TASK PROMPT:
In the records, find each line where "subset" occurs, and copy it.

(Dataset entries)
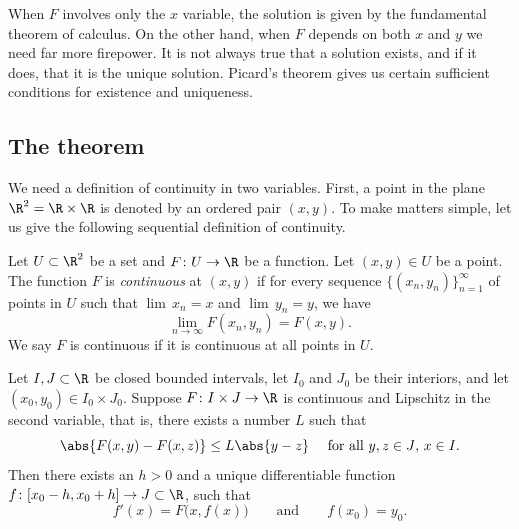 \documentclass[12pt]{book}
\begin{document}
When $F$ involves only the $x$ variable, the solution is given by the
fundamental theorem of calculus.
On the other hand, when $F$ depends
on both $x$ and $y$ we need far more firepower.
It is not always
true that a solution exists, and if it does, that it is the unique solution.
Picard's theorem gives us certain sufficient conditions for existence
and uniqueness.

\subsection*{The theorem}

We need a definition of continuity in two variables.
First, a point in the
plane $\R^2 = \R \times \R$ is denoted by an ordered pair $(x,y)$.
To make matters simple, let
us give the following sequential definition of continuity.

\begin{defn}
Let $U \subset \R^2$ be a set and $F \colon U \to \R$ be a function.
Let $(x,y) \in U$ be a point.
The function $F$ is \emph{continuous}
at $(x,y)$ if 
for every sequence
$\{ (x_n,y_n) \}_{n=1}^\infty$ of points in $U$ such that
$\lim\, x_n = x$ and 
$\lim\, y_n = y$, we have 
\begin{equation*}
\lim_{n \to \infty} F(x_n,y_n) = 
F(x,y) .
\end{equation*}
We say $F$ is continuous if it is continuous at all points in $U$.
\end{defn}

\begin{thm}%
Let $I, J \subset \R$ be closed bounded intervals, 
let $I_0$ and $J_0$ be their interiors, and
let $(x_0,y_0) \in I_0 \times J_0$.
Suppose $F \colon I \times J \to \R$ is continuous
and Lipschitz in the second variable, that is, there exists a number $L$
such that
\begin{equation*}
\abs{F(x,y) - F(x,z)} \leq L \abs{y-z}
\ \ \ \text{ for all $y,z \in J$, $x \in I$} .
\end{equation*}
Then there exists an $h > 0$ and a unique differentiable
function $f \colon [x_0 - h, x_0 + h] \to J \subset \R$, such that
\begin{equation} \label{picard:diffeq}
f'(x) = F\bigl(x,f(x)\bigr) \qquad \text{and} \qquad f(x_0) = y_0.
\end{equation}
\end{thm}
\end{document}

ANSWER TO THIS TASK:
Let $U \subset \R^2$ be a set and $F \colon U \to \R$ be a function.
Let $I, J \subset \R$ be closed bounded intervals, 
function $f \colon [x_0 - h, x_0 + h] \to J \subset \R$, such that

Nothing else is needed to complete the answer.